Natalie laughed, but wheels started turning in her head. Little things were starting to add up in a way she didn't expect, leading her to an unexpected conclusion. "Blair," she asked tentatively, "are you in love with Jo Polniaczek?"
Natalie felt her world reel for a moment, causing her to clutch the arm of the couch as if gravity would fail and she would go sailing into the cosmos. She blinked, swallowed hard, then asked, "How?"

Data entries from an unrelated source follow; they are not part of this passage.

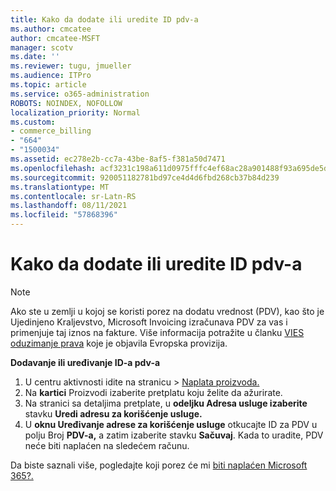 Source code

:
 ```yaml
---
title: Kako da dodate ili uredite ID pdv-a
ms.author: cmcatee
author: cmcatee-MSFT
manager: scotv
ms.date: ''
ms.reviewer: tugu, jmueller
ms.audience: ITPro
ms.topic: article
ms.service: o365-administration
ROBOTS: NOINDEX, NOFOLLOW
localization_priority: Normal
ms.custom:
- commerce_billing
- "664"
- "1500034"
ms.assetid: ec278e2b-cc7a-43be-8af5-f381a50d7471
ms.openlocfilehash: acf3231c198a611d0975fffc4ef68ac28a901488f93a695de5d8f19bebf80f25
ms.sourcegitcommit: 920051182781bd97ce4d4d6fbd268cb37b84d239
ms.translationtype: MT
ms.contentlocale: sr-Latn-RS
ms.lasthandoff: 08/11/2021
ms.locfileid: "57868396"
---
```

# <a name="how-to-add-or-edit-a-vatid"></a>Kako da dodate ili uredite ID pdv-a

> [!NOTE]
> Ako ste u zemlji u kojoj se koristi porez na dodatu vrednost (PDV), kao što je Ujedinjeno Kraljevstvo, Microsoft Invoicing izračunava PDV za vas i primenjuje taj iznos na fakture. Više informacija potražite u članku [VIES oduzimanje prava](https://go.microsoft.com/fwlink/p/?LinkID=841741) koje je objavila Evropska provizija.

**Dodavanje ili uređivanje ID-a pdv-a**

1. U centru aktivnosti idite na  stranicu \> [Naplata proizvoda.](https://go.microsoft.com/fwlink/p/?linkid=842054)
2. Na **kartici** Proizvodi izaberite pretplatu koju želite da ažurirate.
3. Na stranici sa detaljima pretplate, u **odeljku Adresa usluge izaberite** stavku **Uredi adresu za korišćenje usluge.**
4. U **oknu Uređivanje adrese za korišćenje usluge** otkucajte ID za PDV u polju Broj **PDV-a,** a zatim izaberite stavku **Sačuvaj**. Kada to uradite, PDV neće biti naplaćen na sledećem računu.

Da biste saznali više, pogledajte koji porez će mi [biti naplaćen Microsoft 365?.](https://docs.microsoft.com/microsoft-365/commerce/billing-and-payments/tax-information#what-tax-will-i-be-charged) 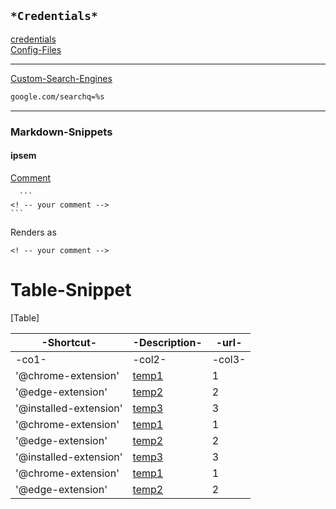 ## `*Credentials*`  
[credentials](#credentials.csv)  
[Config-Files](#config-files.json)  
___  
[Custom-Search-Engines](#custom-search-engines.csv)  

```html
google.com/searchq=%s
```
___  
### Markdown-Snippets  
#### ipsem  
[Comment](#comment)  

      ```
    <! -- your comment -->    
    ```
Renders as 

 ```
 <! -- your comment -->  
 ```
# Table-Snippet

[Table]

|-Shortcut-|-Description-|-url-|
|------|------|------|  
|-co1-|-col2-|-col3-|
|'@chrome-extension'|[temp1](1)|1|
|'@edge-extension'|[temp2](2)|2|
|'@installed-extension'|[temp3](3)|3|
|'@chrome-extension'|[temp1](1)|1|
|'@edge-extension'|[temp2](2)|2|
|'@installed-extension'|[temp3](3)|3|
|'@chrome-extension'|[temp1](1)|1|
|'@edge-extension'|[temp2](2)|2|



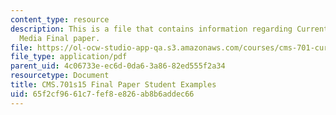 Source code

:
 ```yaml
---
content_type: resource
description: This is a file that contains information regarding Current Debates in
  Media Final paper.
file: https://ol-ocw-studio-app-qa.s3.amazonaws.com/courses/cms-701-current-debates-in-media-spring-2015/65f2cf9661c7fef8e826ab8b6addec66_MITCMS_701S15_FinalPaper.pdf
file_type: application/pdf
parent_uid: 4c06733e-ec6d-0da6-3a86-82ed555f2a34
resourcetype: Document
title: CMS.701s15 Final Paper Student Examples
uid: 65f2cf96-61c7-fef8-e826-ab8b6addec66
---
```

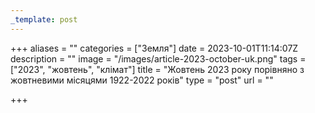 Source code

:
 ```yaml
---
_template: post
---
```



+++
aliases = ""
categories = ["Земля"]
date = 2023-10-01T11:14:07Z
description = ""
image = "/images/article-2023-october-uk.png"
tags = ["2023", "жовтень", "клiмат"]
title = "Жовтень 2023 року порівняно з жовтневими місяцями 1922-2022 років"
type = "post"
url = ""

+++
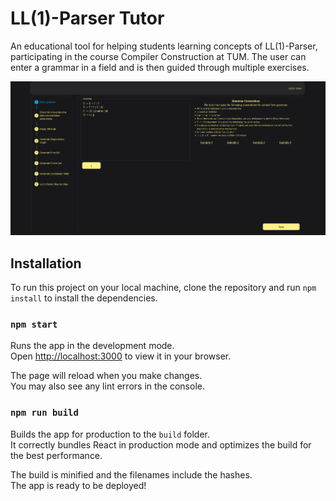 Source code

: # LL(1)-Parser Tutor

An educational tool for helping students learning concepts of LL(1)-Parser, participating in the course Compiler Construction at TUM.
The user can enter a grammar in a field and is then guided through multiple exercises.

![alt LL(1)-Tutor](https://github.com/florianbehrend/ll-1-tutor/blob/main/src/readMeImage.PNG)

## Installation

To run this project on your local machine, clone the repository and run ```npm install``` to install the dependencies.

### `npm start`

Runs the app in the development mode.\
Open [http://localhost:3000](http://localhost:3000) to view it in your browser.

The page will reload when you make changes.\
You may also see any lint errors in the console.

### `npm run build`

Builds the app for production to the `build` folder.\
It correctly bundles React in production mode and optimizes the build for the best performance.

The build is minified and the filenames include the hashes.\
The app is ready to be deployed!

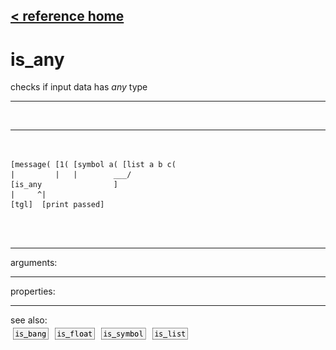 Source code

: [< reference home](ceammc_lib.html)
---

# is_any


checks if input data has *any* type

---

<br>


---


```


[message( [1( [symbol a( [list a b c(
|         |   |        ___/
[is_any                ]
|     ^|
[tgl]  [print passed]

                
            
```

---
arguments:


---
properties:


---
see also:<br>
[![is_bang](img/object_is_bang.png)](is_bang.html)
[![is_float](img/object_is_float.png)](is_float.html)
[![is_symbol](img/object_is_symbol.png)](is_symbol.html)
[![is_list](img/object_is_list.png)](is_list.html)
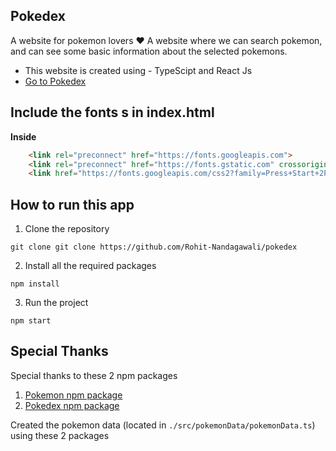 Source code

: 
## Pokedex
A website for pokemon lovers ❤ A website where we can search pokemon, 
and can see some basic information about the selected pokemons. 
 - This website is created using - TypeScipt and React Js
 - [Go to Pokedex](https://rohit-nandagawali.github.io/pokedex/)


## Include the fonts s in index.html

**Inside**
  
```html
    <link rel="preconnect" href="https://fonts.googleapis.com">
    <link rel="preconnect" href="https://fonts.gstatic.com" crossorigin>
    <link href="https://fonts.googleapis.com/css2?family=Press+Start+2P&display=swap" rel="stylesheet">

```



## How to run this app

1. Clone the repository 
 ```
 git clone git clone https://github.com/Rohit-Nandagawali/pokedex
 ```
 
2. Install all the required packages 
```
npm install
```

3. Run the project
```
npm start
```
## Special Thanks

Special thanks to these 2 npm packages

1. [Pokemon npm package](https://www.npmjs.com/package/pokemon)
2. [Pokedex npm package](https://www.npmjs.com/package/pokedex)

Created the pokemon data (located in `./src/pokemonData/pokemonData.ts`) using these 2 packages
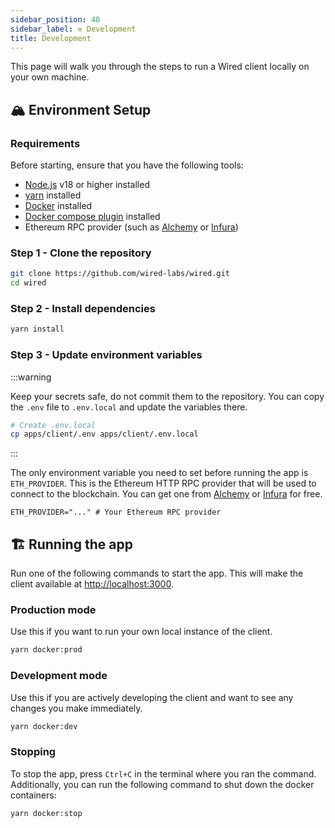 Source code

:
 ```yaml
---
sidebar_position: 40
sidebar_label: ⚒️ Development
title: Development
---
```


This page will walk you through the steps to run a Wired client locally on your own machine.

## 🏔️ Environment Setup

### Requirements

Before starting, ensure that you have the following tools:

- [Node.js](https://nodejs.org/) v18 or higher installed
- [yarn](https://yarnpkg.com/) installed
- [Docker](https://www.docker.com/) installed
- [Docker compose plugin](https://docs.docker.com/compose/install/) installed
- Ethereum RPC provider (such as [Alchemy](https://www.alchemy.com/) or [Infura](https://infura.io/))

### Step 1 - Clone the repository

```bash
git clone https://github.com/wired-labs/wired.git
cd wired
```

### Step 2 - Install dependencies

```bash
yarn install
```

### Step 3 - Update environment variables

:::warning

Keep your secrets safe, do not commit them to the repository. You can copy the `.env` file to `.env.local` and update the variables there.

```bash
# Create .env.local
cp apps/client/.env apps/client/.env.local
```

:::

The only environment variable you need to set before running the app is `ETH_PROVIDER`. This is the Ethereum HTTP RPC provider that will be used to connect to the blockchain. You can get one from [Alchemy](https://www.alchemy.com/) or [Infura](https://infura.io/) for free.

```env title=".env.local"
ETH_PROVIDER="..." # Your Ethereum RPC provider
```

## 🏗️ Running the app

Run one of the following commands to start the app. This will make the client available at [http://localhost:3000](http://localhost:3000).

### Production mode

Use this if you want to run your own local instance of the client.

```bash
yarn docker:prod
```

### Development mode

Use this if you are actively developing the client and want to see any changes you make immediately.

```bash
yarn docker:dev
```

### Stopping

To stop the app, press `Ctrl+C` in the terminal where you ran the command. Additionally, you can run the following command to shut down the docker containers:

```bash
yarn docker:stop
```
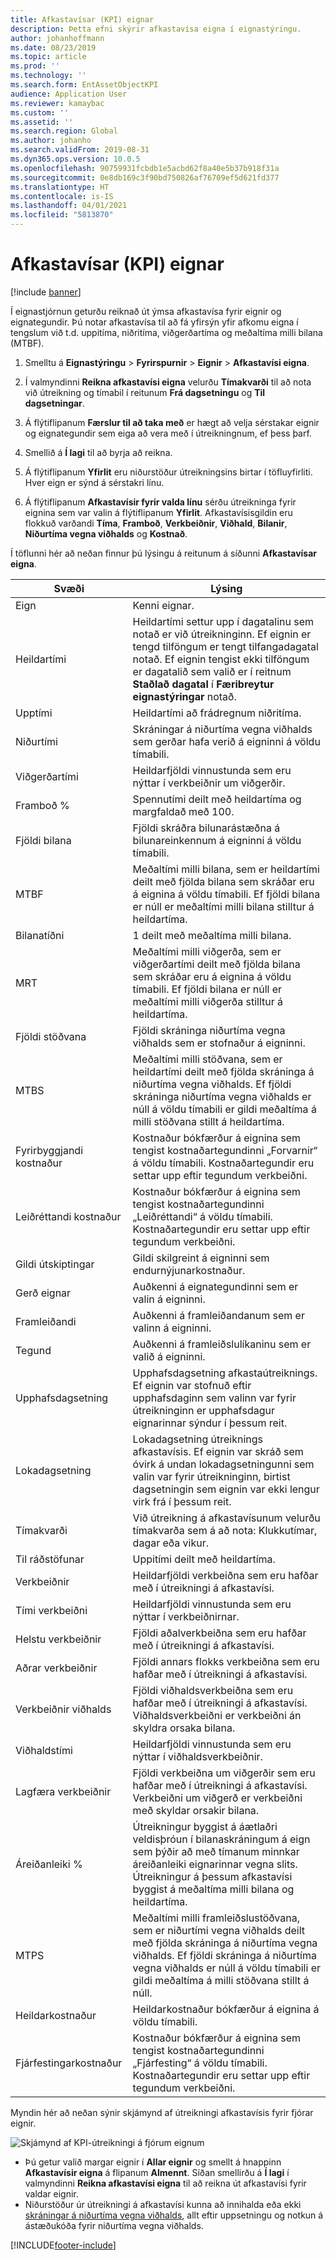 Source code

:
 ```yaml
---
title: Afkastavísar (KPI) eignar
description: Þetta efni skýrir afkastavísa eigna í eignastýringu.
author: johanhoffmann
ms.date: 08/23/2019
ms.topic: article
ms.prod: ''
ms.technology: ''
ms.search.form: EntAssetObjectKPI
audience: Application User
ms.reviewer: kamaybac
ms.custom: ''
ms.assetid: ''
ms.search.region: Global
ms.author: johanho
ms.search.validFrom: 2019-08-31
ms.dyn365.ops.version: 10.0.5
ms.openlocfilehash: 90759931fcbdb1e5acbd62f8a40e5b37b918f31a
ms.sourcegitcommit: 0e8db169c3f90bd750826af76709ef5d621fd377
ms.translationtype: HT
ms.contentlocale: is-IS
ms.lasthandoff: 04/01/2021
ms.locfileid: "5813870"
---
```

# <a name="asset-kpis"></a>Afkastavísar (KPI) eignar

[!include [banner](../../includes/banner.md)]

 

Í eignastjórnun geturðu reiknað út ýmsa afkastavísa fyrir eignir og eignategundir. Þú notar afkastavísa til að fá yfirsýn yfir afkomu eigna í tengslum við t.d. uppitíma, niðritíma, viðgerðartíma og meðaltíma milli bilana (MTBF).

1. Smelltu á **Eignastýringu** > **Fyrirspurnir** > **Eignir** > **Afkastavísi eigna**.

2. Í valmyndinni **Reikna afkastavísi eigna** velurðu **Tímakvarði** til að nota við útreikning og tímabil í reitunum **Frá dagsetningu** og **Til dagsetningar**. 

3. Á flýtiflipanum **Færslur til að taka með** er hægt að velja sérstakar eignir og eignategundir sem eiga að vera með í útreikningnum, ef þess þarf.

4. Smellið á **Í lagi** til að byrja að reikna.

5. Á flýtiflipanum **Yfirlit** eru niðurstöður útreikningsins birtar í töfluyfirliti. Hver eign er sýnd á sérstakri línu.

6. Á flýtiflipanum **Afkastavísir fyrir valda línu** sérðu útreikninga fyrir eignina sem var valin á flýtiflipanum **Yfirlit**. Afkastavísisgildin eru flokkuð varðandi **Tíma**, **Framboð**, **Verkbeiðnir**, **Viðhald**, **Bilanir**, **Niðurtíma vegna viðhalds** og **Kostnað**.

Í töflunni hér að neðan finnur þú lýsingu á reitunum á síðunni **Afkastavísar eigna**.

| Svæði                   | Lýsing                                                                                                                                                                                                                                                                                           |
|-------------------------|-------------------------------------------------------------------------------------------------------------------------------------------------------------------------------------------------------------------------------------------------------------------------------------------------------|
| Eign                   | Kenni eignar.                                                                                                                                                                                                                                                                                             |
| Heildartími              | Heildartími settur upp í dagatalinu sem notað er við útreikninginn. Ef eignin er tengd tilföngum er tengt tilfangadagatal notað. Ef eignin tengist ekki tilföngum er dagatalið sem valið er í reitnum **Staðlað dagatal** í **Færibreytur eignastýringar** notað. |
| Upptími                  | Heildartími að frádregnum niðritíma.                                                                                                                                                                                                                                                                            |
| Niðurtími                | Skráningar á niðurtíma vegna viðhalds sem gerðar hafa verið á eigninni á völdu tímabili.                                                                                                                                                                                                                              |
| Viðgerðartími             | Heildarfjöldi vinnustunda sem eru nýttar í verkbeiðnir um viðgerðir.                                                                                                                                                                                                                                            |
| Framboð %          | Spennutími deilt með heildartíma og margfaldað með 100.                                                                                                                                                                                                                                                   |
| Fjöldi bilana        | Fjöldi skráðra bilunarástæðna á bilunareinkennum á eigninni á völdu tímabili.                                                                                                                                                                                                             |
| MTBF                    | Meðaltími milli bilana, sem er heildartími deilt með fjölda bilana sem skráðar eru á eignina á völdu tímabili. Ef fjöldi bilana er núll er meðaltími milli bilana stilltur á heildartíma.                                                                                                                   |
| Bilanatíðni               | 1 deilt með meðaltíma milli bilana.                                                                                                                                                                                                                                                                                    |
| MRT                     | Meðaltími milli viðgerða, sem er viðgerðartími deilt með fjölda bilana sem skráðar eru á eignina á völdu tímabili. Ef fjöldi bilana er núll er meðaltími milli viðgerða stilltur á heildartíma.                                                                                                                           |
| Fjöldi stöðvana         | Fjöldi skráninga niðurtíma vegna viðhalds sem er stofnaður á eigninni.                                                                                                                                                                                                                                     |
| MTBS                    | Meðaltími milli stöðvana, sem er heildartími deilt með fjölda skráninga á niðurtíma vegna viðhalds. Ef fjöldi skráninga niðurtíma vegna viðhalds er núll á völdu tímabili er gildi meðaltíma á milli stöðvana stillt á heildartíma.                                                                                      |
| Fyrirbyggjandi kostnaður         | Kostnaður bókfærður á eignina sem tengist kostnaðartegundinni „Forvarnir“ á völdu tímabili. Kostnaðartegundir eru settar upp eftir tegundum verkbeiðni.                                                                                                                                                                       |
| Leiðréttandi kostnaður         | Kostnaður bókfærður á eignina sem tengist kostnaðartegundinni „Leiðréttandi“ á völdu tímabili. Kostnaðartegundir eru settar upp eftir tegundum verkbeiðni.                                                                                                                                                                       |
| Gildi útskiptingar       | Gildi skilgreint á eigninni sem endurnýjunarkostnaður.                                                                                                                                                                                                                                                  |
| Gerð eignar             | Auðkenni á eignategundinni sem er valin á eigninni.                                                                                                                                                                                                                                             |
| Framleiðandi           | Auðkenni á framleiðandanum sem er valinn á eigninni.                                                                                                                                                                                                                                                 |
| Tegund                   | Auðkenni á framleiðslulíkaninu sem er valið á eigninni.                                                                                                                                                                                                                                           |
| Upphafsdagsetning               | Upphafsdagsetning afkastaútreiknings. Ef eignin var stofnuð eftir upphafsdaginn sem valinn var fyrir útreikninginn er upphafsdagur eignarinnar sýndur í þessum reit.                                                                                                                                  |
| Lokadagsetning                 | Lokadagsetning útreiknings afkastavísis. Ef eignin var skráð sem óvirk á undan lokadagsetningunni sem valin var fyrir útreikninginn, birtist dagsetningin sem eignin var ekki lengur virk frá í þessum reit.                                                                                               |
| Tímakvarði              | Við útreikning á afkastavísunum velurðu tímakvarða sem á að nota: Klukkutímar, dagar eða vikur.                                                                                                                                                                                                            |
| Til ráðstöfunar            | Uppitími deilt með heildartíma.                                                                                                                                                                                                                                                                         |
| Verkbeiðnir             | Heildarfjöldi verkbeiðna sem eru hafðar með í útreikningi á afkastavísi.                                                                                                                                                                                                                                          |
| Tími verkbeiðni         | Heildarfjöldi vinnustunda sem eru nýttar í verkbeiðnirnar.                                                                                                                                                                                                                                               |
| Helstu verkbeiðnir     | Fjöldi aðalverkbeiðna sem eru hafðar með í útreikningi á afkastavísi.                                                                                                                                                                                                                                        |
| Aðrar verkbeiðnir   | Fjöldi annars flokks verkbeiðna sem eru hafðar með í útreikningi á afkastavísi.                                                                                                                                                                                                                                      |
| Verkbeiðnir viðhalds | Fjöldi viðhaldsverkbeiðna sem eru hafðar með í útreikningi á afkastavísi. Viðhaldsverkbeiðni er verkbeiðni án skyldra orsaka bilana.                                                                                                                                                             |
| Viðhaldstími        | Heildarfjöldi vinnustunda sem eru nýttar í viðhaldsverkbeiðnir.                                                                                                                                                                                                                                       |
| Lagfæra verkbeiðnir      | Fjöldi verkbeiðna um viðgerðir sem eru hafðar með í útreikningi á afkastavísi. Verkbeiðni um viðgerð er verkbeiðni með skyldar orsakir bilana.                                                                                                                                                                        |
| Áreiðanleiki %           | Útreikningur byggist á áætlaðri veldisþróun í bilanaskráningum á eign sem þýðir að með tímanum minnkar áreiðanleiki eignarinnar vegna slits. Útreikningur á þessum afkastavísi byggist á meðaltíma milli bilana og heildartíma.                                                            |
| MTPS                    | Meðaltími milli framleiðslustöðvana, sem er niðurtími vegna viðhalds deilt með fjölda skráninga á niðurtíma vegna viðhalds. Ef fjöldi skráninga á niðurtíma vegna viðhalds er núll á völdu tímabili er gildi meðaltíma á milli stöðvana stillt á núll.                                                                               |
| Heildarkostnaður              | Heildarkostnaður bókfærður á eignina á völdu tímabili.                                                                                                                                                                                                                                              |
| Fjárfestingarkostnaður         | Kostnaður bókfærður á eignina sem tengist kostnaðartegundinni „Fjárfesting“ á völdu tímabili. Kostnaðartegundir eru settar upp eftir tegundum verkbeiðni.                                                                                                                                                                       |

Myndin hér að neðan sýnir skjámynd af útreikningi afkastavísis fyrir fjórar eignir.

![Skjámynd af KPI-útreikningi á fjórum eignum](media/11-controlling-and-reporting.png)

- Þú getur valið margar eignir í **Allar eignir** og smellt á hnappinn **Afkastavísir eigna** á flipanum **Almennt**. Síðan smellirðu á **Í lagi** í valmyndinni **Reikna afkastavísi eigna** til að reikna út afkastavísi fyrir valdar eignir.  
- Niðurstöður úr útreikningi á afkastavísi kunna að innihalda eða ekki [skráningar á niðurtíma vegna viðhalds](../work-orders/maintenance-downtime.md), allt eftir uppsetningu og notkun á ástæðukóða fyrir niðurtíma vegna viðhalds. 



[!INCLUDE[footer-include](../../../includes/footer-banner.md)]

"How did it happen? I don't know, Jo burst back into my life when she applied for the venture capital funds and I realized that she was a beautiful woman, not just a rival for attention. When she stood so helplessly when I got the call about Madison, wanting to do something, but not knowing quite what to do. When she took me to Billy Bob's for a fun evening, even indulging my innocent request for a dance, despite her own fears of how it would be perceived. I'm not sure, I think she just snuck into my heart and I'm not about to kick her out."
"But when did it happen?"
"Remember our last slumber party?"
"Yes - wait, then?"
Blair nodded. "I had made sure that you and Dorothy were tucked in, then I went to check on Jo. I just stood in the bedroom, thinking about Madison's slumber parties and how she would never have the opportunity to grow up with her friends, like I had. I didn't realize that I was crying until Jo motioned for me to slide in bed with her and held me until I fell asleep. I think I realized that I was in love with her then, no one has ever been that tender or thoughtful with me."
"Oh my God-"
Blair smiled impishly. "No, we didn't do that until you had left. I'll be honest, I've always been attracted to Jo in some way for nearly twenty-five years, I just didn't recognize how I was attracted. I just figured it was an fascination for a tomboy who could care less about society. Now she's wanting to be careful and I want to shout that I love her from the proverbial rooftops. It's just weird, but it feels right. I never felt this way about my husband or any other man, never felt like I could share my very self and be vulnerable. With men, I just shared my body, but with Jo, it's different, it's like a bad cliché, like we're really connecting. I don't have to hide behind being Blair Warner, Society Woman. Instead, I can be Blair, who loves Jo."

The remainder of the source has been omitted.